Okay, that got my attention. Healthy sized six-figure numbers will do that.
But then I got to reading and then I got kinda mad.
Not that I was going to need the money, but that the writers of the article didn’t do their math homework.
First, that number is an average, not a mean. Remember your math? As a refresher: an average adds all the numbers and divides the sum by how many numbers were added together; a median figuratively lines up the numbers and finds the one in the middle (effectively discounting the extremes at either end). Mean numbers and averages are rarely the same.
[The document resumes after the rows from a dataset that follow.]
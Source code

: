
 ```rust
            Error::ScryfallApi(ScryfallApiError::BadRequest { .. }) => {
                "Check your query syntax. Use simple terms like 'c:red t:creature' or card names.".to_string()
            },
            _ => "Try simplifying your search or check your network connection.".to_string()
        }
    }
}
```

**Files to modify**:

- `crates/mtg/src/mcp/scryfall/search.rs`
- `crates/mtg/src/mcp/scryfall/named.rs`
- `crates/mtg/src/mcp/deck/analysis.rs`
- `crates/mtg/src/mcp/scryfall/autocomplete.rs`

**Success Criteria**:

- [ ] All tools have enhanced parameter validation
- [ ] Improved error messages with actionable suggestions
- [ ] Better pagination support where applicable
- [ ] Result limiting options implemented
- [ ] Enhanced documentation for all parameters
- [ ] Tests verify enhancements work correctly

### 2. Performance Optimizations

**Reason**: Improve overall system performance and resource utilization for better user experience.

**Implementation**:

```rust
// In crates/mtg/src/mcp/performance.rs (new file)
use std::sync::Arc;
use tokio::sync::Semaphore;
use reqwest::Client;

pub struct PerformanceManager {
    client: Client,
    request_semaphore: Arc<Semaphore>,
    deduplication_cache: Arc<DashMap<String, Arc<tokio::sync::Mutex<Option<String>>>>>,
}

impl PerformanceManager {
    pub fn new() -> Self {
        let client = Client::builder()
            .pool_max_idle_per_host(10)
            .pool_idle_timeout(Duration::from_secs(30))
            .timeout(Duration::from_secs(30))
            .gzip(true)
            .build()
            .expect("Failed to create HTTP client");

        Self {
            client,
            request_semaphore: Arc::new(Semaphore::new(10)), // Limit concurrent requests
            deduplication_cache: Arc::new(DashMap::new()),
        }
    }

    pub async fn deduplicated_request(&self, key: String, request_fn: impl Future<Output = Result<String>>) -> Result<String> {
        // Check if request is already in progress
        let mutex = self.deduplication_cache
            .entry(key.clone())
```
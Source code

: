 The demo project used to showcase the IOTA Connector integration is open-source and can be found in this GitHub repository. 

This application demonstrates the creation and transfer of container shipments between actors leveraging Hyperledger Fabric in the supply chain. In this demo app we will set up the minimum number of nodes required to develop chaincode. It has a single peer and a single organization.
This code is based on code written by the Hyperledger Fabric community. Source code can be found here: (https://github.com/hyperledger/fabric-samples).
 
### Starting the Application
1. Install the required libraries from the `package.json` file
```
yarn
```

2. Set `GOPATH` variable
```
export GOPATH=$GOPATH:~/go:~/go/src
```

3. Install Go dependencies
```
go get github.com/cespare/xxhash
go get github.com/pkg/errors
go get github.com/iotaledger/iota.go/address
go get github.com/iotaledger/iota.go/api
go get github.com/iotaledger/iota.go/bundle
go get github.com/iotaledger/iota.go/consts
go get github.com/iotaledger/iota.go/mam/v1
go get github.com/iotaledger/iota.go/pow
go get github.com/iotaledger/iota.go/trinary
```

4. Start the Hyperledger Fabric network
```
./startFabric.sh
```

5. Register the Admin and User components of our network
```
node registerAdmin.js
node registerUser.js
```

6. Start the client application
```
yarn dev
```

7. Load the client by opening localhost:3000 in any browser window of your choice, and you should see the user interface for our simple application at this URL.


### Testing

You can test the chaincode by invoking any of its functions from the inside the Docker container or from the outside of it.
Second, while we will probably need $225,000, here’s the thing: we’re not going to need that money in a lump sum on the day we turn 65. So, if you take $225,000 and divide it by the average length of retirement, say 20 years and then further divide it by 12, you’ll find you’ll need $950 a month. Not an amount to sneeze at, but lacking the shock value of almost a quarter of a million dollars.
This is my advice: Stop trying to scare us. Remember Baby Boomers are the generation that grew up with “drop drills” in case of an atomic attack, were told that marijuana would lead to heroin addition (not might, would) and that every time we had sex before marriage we would get pregnant – and gonorrhea.
Instead of throwing out huge numbers like $225,000 making it seem like an impossible goal – tell me I’m going to need to budget about $1000 a month for health care costs. That doesn’t scare me.